-- Opening Marker --

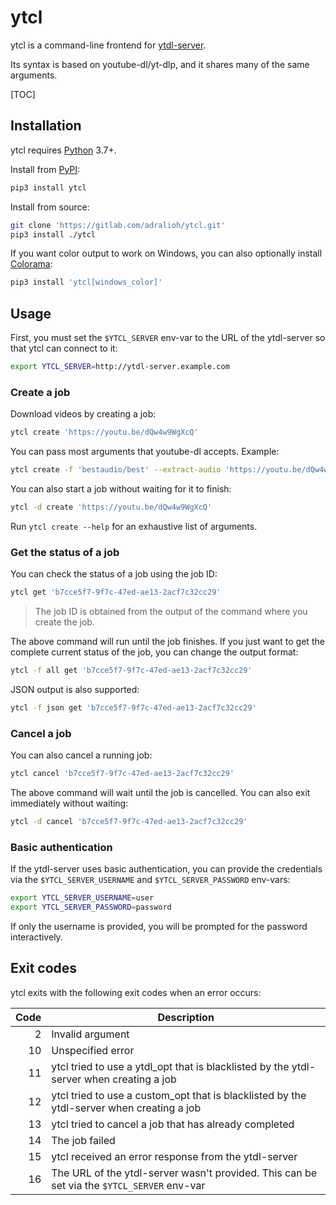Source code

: # ytcl
ytcl is a command-line frontend for
[ytdl-server](https://gitlab.com/adralioh/ytdl-server).

Its syntax is based on youtube-dl/yt-dlp, and it shares many of the same
arguments.

[TOC]

## Installation
ytcl requires [Python](https://www.python.org/) 3.7+.

Install from [PyPI](https://pypi.org/project/ytcl/):
```bash
pip3 install ytcl
```

Install from source:
```bash
git clone 'https://gitlab.com/adralioh/ytcl.git'
pip3 install ./ytcl
```

If you want color output to work on Windows, you can also optionally install
[Colorama](https://github.com/tartley/colorama):
```bash
pip3 install 'ytcl[windows_color]'
```

## Usage
First, you must set the `$YTCL_SERVER` env-var to the URL of the ytdl-server
so that ytcl can connect to it:
```bash
export YTCL_SERVER=http://ytdl-server.example.com
```

### Create a job
Download videos by creating a job:
```bash
ytcl create 'https://youtu.be/dQw4w9WgXcQ'
```

You can pass most arguments that youtube-dl accepts. Example:
```bash
ytcl create -f 'bestaudio/best' --extract-audio 'https://youtu.be/dQw4w9WgXcQ'
```

You can also start a job without waiting for it to finish:
```bash
ytcl -d create 'https://youtu.be/dQw4w9WgXcQ'
```

Run `ytcl create --help` for an exhaustive list of arguments.

### Get the status of a job
You can check the status of a job using the job ID:
```bash
ytcl get 'b7cce5f7-9f7c-47ed-ae13-2acf7c32cc29'
```

> The job ID is obtained from the output of the command where you create the
  job.

The above command will run until the job finishes. If you just want to get the
complete current status of the job, you can change the output format:
```bash
ytcl -f all get 'b7cce5f7-9f7c-47ed-ae13-2acf7c32cc29'
```

JSON output is also supported:
```bash
ytcl -f json get 'b7cce5f7-9f7c-47ed-ae13-2acf7c32cc29'
```

### Cancel a job
You can also cancel a running job:
```bash
ytcl cancel 'b7cce5f7-9f7c-47ed-ae13-2acf7c32cc29'
```

The above command will wait until the job is cancelled. You can also exit
immediately without waiting:
```bash
ytcl -d cancel 'b7cce5f7-9f7c-47ed-ae13-2acf7c32cc29'
```

### Basic authentication
If the ytdl-server uses basic authentication, you can provide the credentials
via the `$YTCL_SERVER_USERNAME` and `$YTCL_SERVER_PASSWORD` env-vars:
```bash
export YTCL_SERVER_USERNAME=user
export YTCL_SERVER_PASSWORD=password
```

If only the username is provided, you will be prompted for the password
interactively.

## Exit codes
ytcl exits with the following exit codes when an error occurs:

| Code | Description                                                          |
| ---: | -------------------------------------------------------------------- |
|    2 | Invalid argument                                                     |
|   10 | Unspecified error                                                    |
|   11 | ytcl tried to use a ytdl_opt that is blacklisted by the ytdl-server when creating a job |
|   12 | ytcl tried to use a custom_opt that is blacklisted by the ytdl-server when creating a job |
|   13 | ytcl tried to cancel a job that has already completed                |
|   14 | The job failed                                                       |
|   15 | ytcl received an error response from the ytdl-server                 |
|   16 | The URL of the ytdl-server wasn't provided. This can be set via the `$YTCL_SERVER` env-var |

-- Closing Marker --

What you should do
Copy, exactly and only, the lines above that begin with the one containing "You can check" and finish with the one containing "JSON output is".

Completed task
You can check the status of a job using the job ID:
```bash
ytcl get 'b7cce5f7-9f7c-47ed-ae13-2acf7c32cc29'
```

> The job ID is obtained from the output of the command where you create the
  job.

The above command will run until the job finishes. If you just want to get the
complete current status of the job, you can change the output format:
```bash
ytcl -f all get 'b7cce5f7-9f7c-47ed-ae13-2acf7c32cc29'
```

JSON output is also supported:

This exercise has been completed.